Q: What should I consider when creating a program for a client who has plantar fasciitis?
A: Plantar fasciitis is an inflammation of the thick band of connective tissue on the underside of the foot, and is often quite painful. The irritation is normally felt with the first steps in the morning, and is often seen in people with high arches, tight Achilles tendons and those who stand for long periods of time or have leg length discrepancies.
When someone has plantar fasciitis, additional stress is placed on the plantar fascia—often with pronation (rolling toward the inside of the foot), descending stairs, standing for long periods of time or during rapid acceleration. Pain can also come from calcaneal apophysitis, or bone spurs, which occurs on the underside of the calcaneus (heel bone). Both plantar fasciitis and heel spurs can be caused by poor biomechanics in the lower body, excessive pronation or supination or maximal ankle plantar flexion and simultaneous dorsiflexion of the metatarsal phalangeal joints (as happens when wearing excessively high-heeled shoes).

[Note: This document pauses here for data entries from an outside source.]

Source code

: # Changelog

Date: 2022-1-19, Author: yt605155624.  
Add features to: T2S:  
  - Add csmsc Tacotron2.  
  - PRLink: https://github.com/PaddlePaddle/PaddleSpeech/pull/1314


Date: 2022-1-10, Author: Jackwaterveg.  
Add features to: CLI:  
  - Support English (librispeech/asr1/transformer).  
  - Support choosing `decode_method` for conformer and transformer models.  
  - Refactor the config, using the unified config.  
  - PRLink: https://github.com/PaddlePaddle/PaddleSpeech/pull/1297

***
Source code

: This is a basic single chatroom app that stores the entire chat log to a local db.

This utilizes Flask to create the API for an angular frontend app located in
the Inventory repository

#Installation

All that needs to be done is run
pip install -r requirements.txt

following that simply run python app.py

Working with clients with plantar fasciitis and heel spurs means the focus should be on correct biomechanics in the entire lower kinetic chain, from the pelvis through the hips, knees, ankles and feet; with low-load or non-weight bearing exercises until more load can be accepted. A careful eccentric training program will also be helpful to normalize movement patterns.
Try these exercises from the STOTT PILATES® repertoire: Footwork on Jumpboard or Padded Footbar on the Reformer, Foot Press on Long Box with the Stability Chair™ when they are able to stand, or use the Rotational Diskboard on the Reformer for useful proprioceptive feedback to the lower kinetic chain.